(Source texts of formatted documents)
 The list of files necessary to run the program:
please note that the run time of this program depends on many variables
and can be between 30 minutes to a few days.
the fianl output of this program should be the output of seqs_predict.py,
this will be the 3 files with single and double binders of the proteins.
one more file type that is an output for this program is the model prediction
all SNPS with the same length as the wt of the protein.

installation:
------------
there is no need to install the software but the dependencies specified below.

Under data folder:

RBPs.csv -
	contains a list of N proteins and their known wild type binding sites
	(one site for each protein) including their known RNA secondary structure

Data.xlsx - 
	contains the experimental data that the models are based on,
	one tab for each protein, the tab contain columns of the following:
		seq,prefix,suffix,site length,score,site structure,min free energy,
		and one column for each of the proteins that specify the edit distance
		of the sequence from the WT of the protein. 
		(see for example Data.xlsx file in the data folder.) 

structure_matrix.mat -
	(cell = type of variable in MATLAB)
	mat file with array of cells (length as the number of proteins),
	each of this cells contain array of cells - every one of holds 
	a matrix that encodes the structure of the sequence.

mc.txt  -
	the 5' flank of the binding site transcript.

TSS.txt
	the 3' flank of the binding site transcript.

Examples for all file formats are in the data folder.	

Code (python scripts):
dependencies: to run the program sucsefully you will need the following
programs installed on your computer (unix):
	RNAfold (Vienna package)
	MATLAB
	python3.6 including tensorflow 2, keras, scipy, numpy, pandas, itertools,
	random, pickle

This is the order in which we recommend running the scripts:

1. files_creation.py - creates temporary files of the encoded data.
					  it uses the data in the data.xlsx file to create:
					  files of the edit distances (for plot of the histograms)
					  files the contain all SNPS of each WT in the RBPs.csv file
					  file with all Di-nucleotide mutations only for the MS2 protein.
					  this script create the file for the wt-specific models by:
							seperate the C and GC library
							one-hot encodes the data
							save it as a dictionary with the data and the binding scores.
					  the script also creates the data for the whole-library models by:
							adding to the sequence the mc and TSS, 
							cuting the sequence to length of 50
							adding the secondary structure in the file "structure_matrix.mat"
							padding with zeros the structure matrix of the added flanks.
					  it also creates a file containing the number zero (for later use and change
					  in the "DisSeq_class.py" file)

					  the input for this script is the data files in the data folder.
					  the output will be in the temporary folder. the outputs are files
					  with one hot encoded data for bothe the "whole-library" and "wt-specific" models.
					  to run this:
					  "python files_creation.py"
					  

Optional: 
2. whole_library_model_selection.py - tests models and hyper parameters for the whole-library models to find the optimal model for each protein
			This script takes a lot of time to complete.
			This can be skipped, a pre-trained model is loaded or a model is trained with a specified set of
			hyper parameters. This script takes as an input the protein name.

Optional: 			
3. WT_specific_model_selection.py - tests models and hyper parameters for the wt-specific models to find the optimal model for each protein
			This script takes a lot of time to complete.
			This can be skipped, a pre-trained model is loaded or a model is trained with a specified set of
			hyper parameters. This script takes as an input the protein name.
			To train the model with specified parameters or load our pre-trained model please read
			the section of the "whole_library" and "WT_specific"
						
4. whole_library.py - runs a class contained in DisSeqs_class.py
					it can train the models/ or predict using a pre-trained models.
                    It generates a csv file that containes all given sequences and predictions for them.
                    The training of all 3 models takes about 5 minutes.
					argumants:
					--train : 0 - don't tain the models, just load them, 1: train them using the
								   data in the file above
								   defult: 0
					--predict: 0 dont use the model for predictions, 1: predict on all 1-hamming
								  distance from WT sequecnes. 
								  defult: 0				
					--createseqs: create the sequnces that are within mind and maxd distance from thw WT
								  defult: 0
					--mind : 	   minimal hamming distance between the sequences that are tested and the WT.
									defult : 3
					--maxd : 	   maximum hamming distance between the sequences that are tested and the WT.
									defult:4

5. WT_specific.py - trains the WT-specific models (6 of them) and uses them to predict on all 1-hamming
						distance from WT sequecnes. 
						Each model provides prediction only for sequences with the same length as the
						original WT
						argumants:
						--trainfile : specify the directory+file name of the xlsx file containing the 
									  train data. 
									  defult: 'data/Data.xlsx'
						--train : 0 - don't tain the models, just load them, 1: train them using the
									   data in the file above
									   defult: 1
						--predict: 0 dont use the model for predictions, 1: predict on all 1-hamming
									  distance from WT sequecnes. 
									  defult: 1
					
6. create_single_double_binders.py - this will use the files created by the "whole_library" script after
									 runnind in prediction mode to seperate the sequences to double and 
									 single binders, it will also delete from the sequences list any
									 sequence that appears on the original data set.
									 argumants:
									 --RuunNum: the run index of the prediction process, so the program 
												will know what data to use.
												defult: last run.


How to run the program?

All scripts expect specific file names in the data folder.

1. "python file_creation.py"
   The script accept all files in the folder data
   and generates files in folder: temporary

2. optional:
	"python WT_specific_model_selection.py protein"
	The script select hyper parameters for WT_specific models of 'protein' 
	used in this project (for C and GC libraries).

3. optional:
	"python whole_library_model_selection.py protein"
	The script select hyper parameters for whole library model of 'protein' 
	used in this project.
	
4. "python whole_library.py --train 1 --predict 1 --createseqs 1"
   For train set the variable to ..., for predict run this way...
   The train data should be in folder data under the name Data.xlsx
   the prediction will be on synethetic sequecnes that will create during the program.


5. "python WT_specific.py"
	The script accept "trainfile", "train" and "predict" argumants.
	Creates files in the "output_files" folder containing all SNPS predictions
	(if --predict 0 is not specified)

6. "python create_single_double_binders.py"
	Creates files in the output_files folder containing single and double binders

** Work task **
The entries above are to be transcribed in full and without error.

** Response box **
 The list of files necessary to run the program:
please note that the run time of this program depends on many variables
and can be between 30 minutes to a few days.
the fianl output of this program should be the output of seqs_predict.py,
this will be the 3 files with single and double binders of the proteins.
one more file type that is an output for this program is the model prediction
all SNPS with the same length as the wt of the protein.

installation:
------------
there is no need to install the software but the dependencies specified below.

Under data folder:

RBPs.csv -
	contains a list of N proteins and their known wild type binding sites
	(one site for each protein) including their known RNA secondary structure

Data.xlsx - 
	contains the experimental data that the models are based on,
	one tab for each protein, the tab contain columns of the following:
		seq,prefix,suffix,site length,score,site structure,min free energy,
		and one column for each of the proteins that specify the edit distance
		of the sequence from the WT of the protein. 
		(see for example Data.xlsx file in the data folder.) 

structure_matrix.mat -
	(cell = type of variable in MATLAB)
	mat file with array of cells (length as the number of proteins),
	each of this cells contain array of cells - every one of holds 
	a matrix that encodes the structure of the sequence.

mc.txt  -
	the 5' flank of the binding site transcript.

TSS.txt
	the 3' flank of the binding site transcript.

Examples for all file formats are in the data folder.	

Code (python scripts):
dependencies: to run the program sucsefully you will need the following
programs installed on your computer (unix):
	RNAfold (Vienna package)
	MATLAB
	python3.6 including tensorflow 2, keras, scipy, numpy, pandas, itertools,
	random, pickle

This is the order in which we recommend running the scripts:

1. files_creation.py - creates temporary files of the encoded data.
					  it uses the data in the data.xlsx file to create:
					  files of the edit distances (for plot of the histograms)
					  files the contain all SNPS of each WT in the RBPs.csv file
					  file with all Di-nucleotide mutations only for the MS2 protein.
					  this script create the file for the wt-specific models by:
							seperate the C and GC library
							one-hot encodes the data
							save it as a dictionary with the data and the binding scores.
					  the script also creates the data for the whole-library models by:
							adding to the sequence the mc and TSS, 
							cuting the sequence to length of 50
							adding the secondary structure in the file "structure_matrix.mat"
							padding with zeros the structure matrix of the added flanks.
					  it also creates a file containing the number zero (for later use and change
					  in the "DisSeq_class.py" file)

					  the input for this script is the data files in the data folder.
					  the output will be in the temporary folder. the outputs are files
					  with one hot encoded data for bothe the "whole-library" and "wt-specific" models.
					  to run this:
					  "python files_creation.py"
					  

Optional: 
2. whole_library_model_selection.py - tests models and hyper parameters for the whole-library models to find the optimal model for each protein
			This script takes a lot of time to complete.
			This can be skipped, a pre-trained model is loaded or a model is trained with a specified set of
			hyper parameters. This script takes as an input the protein name.

Optional: 			
3. WT_specific_model_selection.py - tests models and hyper parameters for the wt-specific models to find the optimal model for each protein
			This script takes a lot of time to complete.
			This can be skipped, a pre-trained model is loaded or a model is trained with a specified set of
			hyper parameters. This script takes as an input the protein name.
			To train the model with specified parameters or load our pre-trained model please read
			the section of the "whole_library" and "WT_specific"
						
4. whole_library.py - runs a class contained in DisSeqs_class.py
					it can train the models/ or predict using a pre-trained models.
                    It generates a csv file that containes all given sequences and predictions for them.
                    The training of all 3 models takes about 5 minutes.
					argumants:
					--train : 0 - don't tain the models, just load them, 1: train them using the
								   data in the file above
								   defult: 0
					--predict: 0 dont use the model for predictions, 1: predict on all 1-hamming
								  distance from WT sequecnes. 
								  defult: 0				
					--createseqs: create the sequnces that are within mind and maxd distance from thw WT
								  defult: 0
					--mind : 	   minimal hamming distance between the sequences that are tested and the WT.
									defult : 3
					--maxd : 	   maximum hamming distance between the sequences that are tested and the WT.
									defult:4

5. WT_specific.py - trains the WT-specific models (6 of them) and uses them to predict on all 1-hamming
						distance from WT sequecnes. 
						Each model provides prediction only for sequences with the same length as the
						original WT
						argumants:
						--trainfile : specify the directory+file name of the xlsx file containing the 
									  train data. 
									  defult: 'data/Data.xlsx'
						--train : 0 - don't tain the models, just load them, 1: train them using the
									   data in the file above
									   defult: 1
						--predict: 0 dont use the model for predictions, 1: predict on all 1-hamming
									  distance from WT sequecnes. 
									  defult: 1
					
6. create_single_double_binders.py - this will use the files created by the "whole_library" script after
									 runnind in prediction mode to seperate the sequences to double and 
									 single binders, it will also delete from the sequences list any
									 sequence that appears on the original data set.
									 argumants:
									 --RuunNum: the run index of the prediction process, so the program 
												will know what data to use.
												defult: last run.


How to run the program?

All scripts expect specific file names in the data folder.

1. "python file_creation.py"
   The script accept all files in the folder data
   and generates files in folder: temporary

2. optional:
	"python WT_specific_model_selection.py protein"
	The script select hyper parameters for WT_specific models of 'protein' 
	used in this project (for C and GC libraries).

3. optional:
	"python whole_library_model_selection.py protein"
	The script select hyper parameters for whole library model of 'protein' 
	used in this project.
	
4. "python whole_library.py --train 1 --predict 1 --createseqs 1"
   For train set the variable to ..., for predict run this way...
   The train data should be in folder data under the name Data.xlsx
   the prediction will be on synethetic sequecnes that will create during the program.


5. "python WT_specific.py"
	The script accept "trainfile", "train" and "predict" argumants.
	Creates files in the "output_files" folder containing all SNPS predictions
	(if --predict 0 is not specified)

6. "python create_single_double_binders.py"
	Creates files in the output_files folder containing single and double binders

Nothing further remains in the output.